The benchmark Department of Energy/Energy Information Administration weekly diesel price has now risen for 11 consecutive weeks.
In the latest update, posted effective Monday, the price rose 0.07 cents per gallon to $3.338. The increase came after a week of a wild ride in the world’s oil markets reacting to an OPEC+ meeting July 5 that failed to reach agreement on increasing output in August and beyond, as most models are saying needs to be done to keep the market in balance.
The end result was a week in which prices plummeted Tuesday, the day after the meeting of the OPEC+ group broke up without resolution, climbed back for a few days but ultimately saw the commodity price for ultra low sulfur diesel on Friday close the week down 2.39 cts a gallon on Friday compared to the prior Friday. The settlement this past Friday was $1.552 a gallon.
ULSD on the CME commodity exchange Monday declined another 0.54 cents, settling at $2.1498 a gallon.
The swings during the prior week and the overall lower trend resulted in the national wholesale diesel price measured by the ULSDR.USA data series in SONAR dropping about 1.8 cents between Tuesday and Monday. Despite that, the average retail price measured by the DOE rose, not all that surprising given that wholesale-to-retail spreads have been trending below normal levels and were due to bounce back.

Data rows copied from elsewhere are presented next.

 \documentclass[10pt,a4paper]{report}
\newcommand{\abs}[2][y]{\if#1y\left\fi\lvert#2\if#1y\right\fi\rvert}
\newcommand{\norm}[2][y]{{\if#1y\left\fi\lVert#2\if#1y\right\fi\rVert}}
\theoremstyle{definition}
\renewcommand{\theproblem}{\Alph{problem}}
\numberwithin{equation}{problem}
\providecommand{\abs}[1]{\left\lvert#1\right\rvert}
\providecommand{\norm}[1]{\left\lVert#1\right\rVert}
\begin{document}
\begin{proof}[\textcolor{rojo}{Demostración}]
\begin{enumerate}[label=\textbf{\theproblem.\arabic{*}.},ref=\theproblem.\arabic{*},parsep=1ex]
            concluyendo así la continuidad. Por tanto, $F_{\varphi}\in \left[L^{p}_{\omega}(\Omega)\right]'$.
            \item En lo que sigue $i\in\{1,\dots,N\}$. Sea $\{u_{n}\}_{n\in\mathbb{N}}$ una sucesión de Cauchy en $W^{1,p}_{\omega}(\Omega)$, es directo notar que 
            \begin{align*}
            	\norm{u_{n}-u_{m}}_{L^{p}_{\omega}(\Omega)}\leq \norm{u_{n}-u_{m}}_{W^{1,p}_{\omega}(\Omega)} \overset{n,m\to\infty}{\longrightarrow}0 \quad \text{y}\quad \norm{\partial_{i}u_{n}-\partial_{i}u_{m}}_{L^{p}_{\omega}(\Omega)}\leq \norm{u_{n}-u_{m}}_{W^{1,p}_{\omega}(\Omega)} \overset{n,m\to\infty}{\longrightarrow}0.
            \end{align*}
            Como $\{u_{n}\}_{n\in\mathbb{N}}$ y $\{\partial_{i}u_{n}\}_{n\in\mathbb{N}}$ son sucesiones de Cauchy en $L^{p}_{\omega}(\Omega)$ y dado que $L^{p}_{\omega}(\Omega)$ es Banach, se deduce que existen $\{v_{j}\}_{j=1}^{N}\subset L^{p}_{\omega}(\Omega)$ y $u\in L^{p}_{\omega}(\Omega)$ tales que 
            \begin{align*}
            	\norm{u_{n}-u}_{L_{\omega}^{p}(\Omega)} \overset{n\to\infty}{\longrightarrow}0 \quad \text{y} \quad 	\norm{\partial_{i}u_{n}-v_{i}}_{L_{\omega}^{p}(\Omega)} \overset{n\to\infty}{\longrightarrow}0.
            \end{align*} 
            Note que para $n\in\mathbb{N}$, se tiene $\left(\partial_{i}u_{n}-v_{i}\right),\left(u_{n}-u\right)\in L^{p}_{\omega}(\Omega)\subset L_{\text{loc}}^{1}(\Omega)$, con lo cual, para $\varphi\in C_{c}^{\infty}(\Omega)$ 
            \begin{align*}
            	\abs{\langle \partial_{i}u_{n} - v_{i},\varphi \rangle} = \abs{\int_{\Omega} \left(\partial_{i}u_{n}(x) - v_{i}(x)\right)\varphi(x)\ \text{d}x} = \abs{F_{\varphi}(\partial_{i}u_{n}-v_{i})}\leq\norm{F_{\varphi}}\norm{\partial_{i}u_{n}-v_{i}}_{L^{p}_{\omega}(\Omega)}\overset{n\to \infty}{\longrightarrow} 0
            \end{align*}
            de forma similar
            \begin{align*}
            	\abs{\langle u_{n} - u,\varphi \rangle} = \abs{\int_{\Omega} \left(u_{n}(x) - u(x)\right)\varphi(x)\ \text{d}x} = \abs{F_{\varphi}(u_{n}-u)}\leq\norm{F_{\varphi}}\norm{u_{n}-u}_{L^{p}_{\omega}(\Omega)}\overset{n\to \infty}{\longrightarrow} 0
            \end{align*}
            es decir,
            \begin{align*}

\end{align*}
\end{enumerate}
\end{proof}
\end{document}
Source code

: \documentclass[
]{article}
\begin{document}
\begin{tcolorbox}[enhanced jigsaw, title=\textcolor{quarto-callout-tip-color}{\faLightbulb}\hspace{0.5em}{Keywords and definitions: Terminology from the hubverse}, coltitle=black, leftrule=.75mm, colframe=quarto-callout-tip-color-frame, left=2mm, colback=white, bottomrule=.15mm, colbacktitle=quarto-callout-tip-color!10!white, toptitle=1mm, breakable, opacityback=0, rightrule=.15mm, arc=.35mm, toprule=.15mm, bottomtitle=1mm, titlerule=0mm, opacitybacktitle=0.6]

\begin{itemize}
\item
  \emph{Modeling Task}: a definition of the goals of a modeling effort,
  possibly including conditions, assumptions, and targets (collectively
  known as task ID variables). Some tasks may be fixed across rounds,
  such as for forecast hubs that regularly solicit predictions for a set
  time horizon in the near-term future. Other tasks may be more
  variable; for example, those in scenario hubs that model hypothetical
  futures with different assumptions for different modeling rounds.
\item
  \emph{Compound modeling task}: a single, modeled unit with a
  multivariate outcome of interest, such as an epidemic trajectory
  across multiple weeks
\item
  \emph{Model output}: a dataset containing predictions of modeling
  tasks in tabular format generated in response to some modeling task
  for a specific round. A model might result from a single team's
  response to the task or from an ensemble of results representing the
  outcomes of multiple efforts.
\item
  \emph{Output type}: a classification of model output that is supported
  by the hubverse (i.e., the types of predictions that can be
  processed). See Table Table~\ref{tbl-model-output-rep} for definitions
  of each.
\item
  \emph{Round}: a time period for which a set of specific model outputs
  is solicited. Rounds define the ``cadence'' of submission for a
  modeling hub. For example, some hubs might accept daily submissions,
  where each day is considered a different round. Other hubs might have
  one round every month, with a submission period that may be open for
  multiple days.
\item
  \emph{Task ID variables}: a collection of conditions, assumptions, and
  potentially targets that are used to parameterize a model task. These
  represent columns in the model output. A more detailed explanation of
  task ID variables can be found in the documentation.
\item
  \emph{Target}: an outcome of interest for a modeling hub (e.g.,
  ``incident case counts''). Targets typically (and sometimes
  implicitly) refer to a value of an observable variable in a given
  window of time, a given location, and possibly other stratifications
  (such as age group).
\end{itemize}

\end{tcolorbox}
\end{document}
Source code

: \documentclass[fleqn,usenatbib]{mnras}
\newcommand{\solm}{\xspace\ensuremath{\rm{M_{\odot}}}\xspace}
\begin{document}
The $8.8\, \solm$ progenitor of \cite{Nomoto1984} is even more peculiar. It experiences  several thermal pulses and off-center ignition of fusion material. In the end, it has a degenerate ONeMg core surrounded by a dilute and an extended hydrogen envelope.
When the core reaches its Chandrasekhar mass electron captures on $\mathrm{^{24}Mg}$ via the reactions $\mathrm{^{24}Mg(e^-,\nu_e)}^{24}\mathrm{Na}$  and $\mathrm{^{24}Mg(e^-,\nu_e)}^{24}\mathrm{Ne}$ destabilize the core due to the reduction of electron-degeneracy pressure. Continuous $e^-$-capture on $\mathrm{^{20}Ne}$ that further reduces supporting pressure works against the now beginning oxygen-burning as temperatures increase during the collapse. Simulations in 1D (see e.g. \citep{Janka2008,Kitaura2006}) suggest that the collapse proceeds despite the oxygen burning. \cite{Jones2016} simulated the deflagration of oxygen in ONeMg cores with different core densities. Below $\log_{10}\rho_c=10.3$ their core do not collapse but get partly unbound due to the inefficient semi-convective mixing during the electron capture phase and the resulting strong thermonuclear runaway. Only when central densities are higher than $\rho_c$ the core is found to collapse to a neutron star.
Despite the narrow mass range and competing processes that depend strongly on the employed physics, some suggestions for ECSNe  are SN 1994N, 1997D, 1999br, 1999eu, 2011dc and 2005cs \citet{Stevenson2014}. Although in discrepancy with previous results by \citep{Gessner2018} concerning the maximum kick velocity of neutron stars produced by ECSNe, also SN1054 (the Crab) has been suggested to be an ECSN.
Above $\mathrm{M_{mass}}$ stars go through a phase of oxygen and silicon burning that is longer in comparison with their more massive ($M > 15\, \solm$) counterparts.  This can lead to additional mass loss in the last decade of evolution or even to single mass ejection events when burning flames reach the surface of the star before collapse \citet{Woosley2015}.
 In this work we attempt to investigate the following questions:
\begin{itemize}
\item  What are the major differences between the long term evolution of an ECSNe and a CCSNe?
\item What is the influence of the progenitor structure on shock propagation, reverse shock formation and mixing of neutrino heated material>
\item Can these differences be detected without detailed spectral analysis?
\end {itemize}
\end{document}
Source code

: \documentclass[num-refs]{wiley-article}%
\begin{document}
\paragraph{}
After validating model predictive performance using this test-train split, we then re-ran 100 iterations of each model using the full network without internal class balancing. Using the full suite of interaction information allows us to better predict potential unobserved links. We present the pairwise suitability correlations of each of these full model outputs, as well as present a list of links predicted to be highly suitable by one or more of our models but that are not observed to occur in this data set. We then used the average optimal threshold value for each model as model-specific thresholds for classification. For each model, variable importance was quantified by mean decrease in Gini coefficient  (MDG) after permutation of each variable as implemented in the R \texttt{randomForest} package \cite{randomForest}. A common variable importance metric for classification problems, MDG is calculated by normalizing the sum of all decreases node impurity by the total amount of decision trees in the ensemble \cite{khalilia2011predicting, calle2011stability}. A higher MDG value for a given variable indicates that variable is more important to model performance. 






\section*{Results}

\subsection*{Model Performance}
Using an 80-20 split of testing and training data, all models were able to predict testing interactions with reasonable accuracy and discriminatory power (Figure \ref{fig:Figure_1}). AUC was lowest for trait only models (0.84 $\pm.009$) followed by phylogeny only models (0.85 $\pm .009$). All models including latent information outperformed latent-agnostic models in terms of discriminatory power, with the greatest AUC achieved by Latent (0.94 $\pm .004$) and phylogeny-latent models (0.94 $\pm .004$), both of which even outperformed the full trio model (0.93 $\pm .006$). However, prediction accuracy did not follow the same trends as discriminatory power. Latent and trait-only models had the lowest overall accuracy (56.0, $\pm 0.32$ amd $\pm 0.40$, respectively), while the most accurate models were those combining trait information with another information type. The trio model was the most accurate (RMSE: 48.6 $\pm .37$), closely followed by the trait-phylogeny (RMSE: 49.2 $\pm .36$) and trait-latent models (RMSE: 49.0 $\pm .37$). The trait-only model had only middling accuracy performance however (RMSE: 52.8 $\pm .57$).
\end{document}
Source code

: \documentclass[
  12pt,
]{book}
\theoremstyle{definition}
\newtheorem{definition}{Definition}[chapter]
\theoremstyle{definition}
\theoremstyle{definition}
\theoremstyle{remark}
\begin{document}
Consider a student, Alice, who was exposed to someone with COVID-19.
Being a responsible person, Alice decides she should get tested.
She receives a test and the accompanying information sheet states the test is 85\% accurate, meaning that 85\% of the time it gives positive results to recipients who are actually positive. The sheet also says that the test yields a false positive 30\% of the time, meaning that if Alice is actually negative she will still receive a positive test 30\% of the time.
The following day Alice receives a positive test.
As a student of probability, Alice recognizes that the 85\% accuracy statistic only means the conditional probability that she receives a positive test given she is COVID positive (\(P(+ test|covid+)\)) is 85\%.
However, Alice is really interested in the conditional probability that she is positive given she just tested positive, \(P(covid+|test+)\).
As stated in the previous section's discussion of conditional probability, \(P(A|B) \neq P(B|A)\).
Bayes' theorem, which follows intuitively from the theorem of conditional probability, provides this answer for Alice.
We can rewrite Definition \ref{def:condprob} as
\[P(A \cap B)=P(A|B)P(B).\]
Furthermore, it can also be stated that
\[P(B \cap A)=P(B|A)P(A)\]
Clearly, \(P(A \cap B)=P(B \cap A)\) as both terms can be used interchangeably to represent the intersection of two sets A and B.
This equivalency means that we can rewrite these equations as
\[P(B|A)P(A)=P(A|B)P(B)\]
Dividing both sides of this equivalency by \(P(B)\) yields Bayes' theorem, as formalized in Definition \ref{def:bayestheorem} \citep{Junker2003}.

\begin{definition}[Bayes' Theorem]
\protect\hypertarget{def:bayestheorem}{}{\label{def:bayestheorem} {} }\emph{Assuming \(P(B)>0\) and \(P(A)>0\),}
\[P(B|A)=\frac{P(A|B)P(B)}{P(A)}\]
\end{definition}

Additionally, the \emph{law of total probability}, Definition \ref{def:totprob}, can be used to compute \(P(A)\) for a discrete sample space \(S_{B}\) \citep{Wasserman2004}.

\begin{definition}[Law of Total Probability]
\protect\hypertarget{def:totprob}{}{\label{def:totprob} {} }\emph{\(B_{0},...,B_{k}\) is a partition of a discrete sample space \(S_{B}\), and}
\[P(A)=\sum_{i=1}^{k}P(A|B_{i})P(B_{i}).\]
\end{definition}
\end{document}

The failure of OPEC+ to come up with a plan for future output increases has not changed since the meeting broke up; there are no further meetings planned. But the fear that a failure to act might create short supplies through the rest of the year has been offset by concerns that the continuing spread of the delta variant will hamper the return to economic normalcy around the world, particularly in Asia.
With each increase in the DOE/EIA price, the calendar “reach back” goes a little further. The July 12 price is the highest since the price was $3.419 a gallon on Dec. 15, 2014, when oil markets were in the early stages of a decline that began that fall and bottomed out in early 2016.